* _Your assignment_
Beginning with the first line below, retype exactly each line through the one containing "- **Rate Limiting**: Protect". Leave out all pictures.

(Saved data entries)
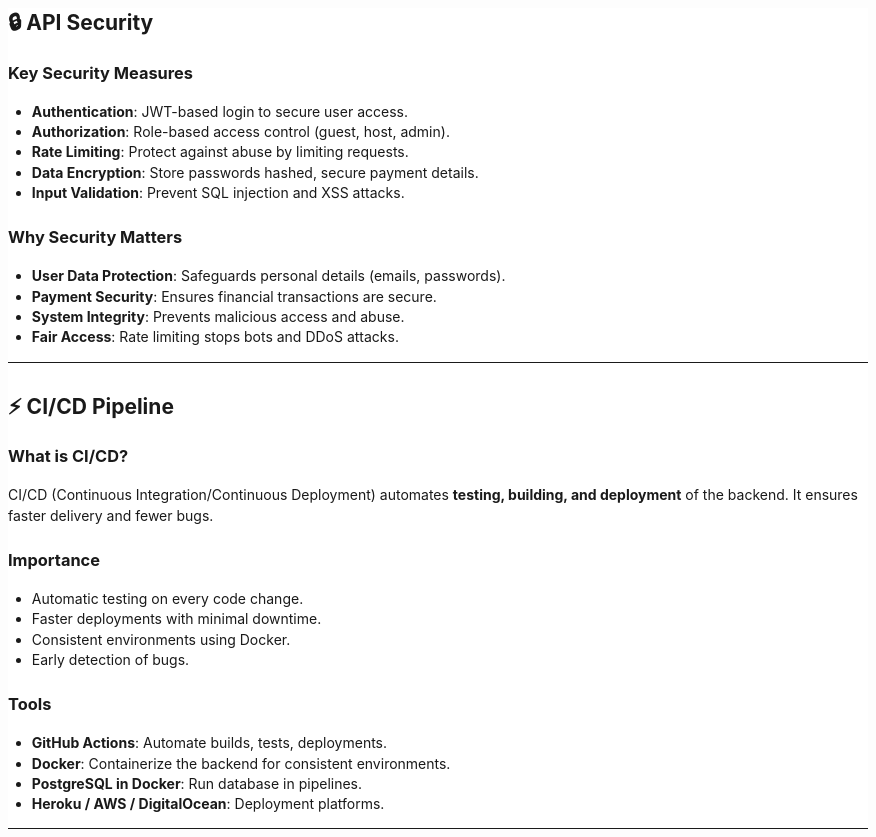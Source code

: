 
## 🔒 API Security

### Key Security Measures
- **Authentication**: JWT-based login to secure user access.  
- **Authorization**: Role-based access control (guest, host, admin).  
- **Rate Limiting**: Protect against abuse by limiting requests.  
- **Data Encryption**: Store passwords hashed, secure payment details.  
- **Input Validation**: Prevent SQL injection and XSS attacks.  

### Why Security Matters
- **User Data Protection**: Safeguards personal details (emails, passwords).  
- **Payment Security**: Ensures financial transactions are secure.  
- **System Integrity**: Prevents malicious access and abuse.  
- **Fair Access**: Rate limiting stops bots and DDoS attacks.  

---

## ⚡ CI/CD Pipeline

### What is CI/CD?
CI/CD (Continuous Integration/Continuous Deployment) automates **testing, building, and deployment** of the backend. It ensures faster delivery and fewer bugs.  

### Importance
- Automatic testing on every code change.  
- Faster deployments with minimal downtime.  
- Consistent environments using Docker.  
- Early detection of bugs.  

### Tools
- **GitHub Actions**: Automate builds, tests, deployments.  
- **Docker**: Containerize the backend for consistent environments.  
- **PostgreSQL in Docker**: Run database in pipelines.  
- **Heroku / AWS / DigitalOcean**: Deployment platforms.  

---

* _Output of the exercise_
Source code

: 
## 🔒 API Security

### Key Security Measures
- **Authentication**: JWT-based login to secure user access.  
- **Authorization**: Role-based access control (guest, host, admin).  
- **Rate Limiting**: Protect against abuse by limiting requests.  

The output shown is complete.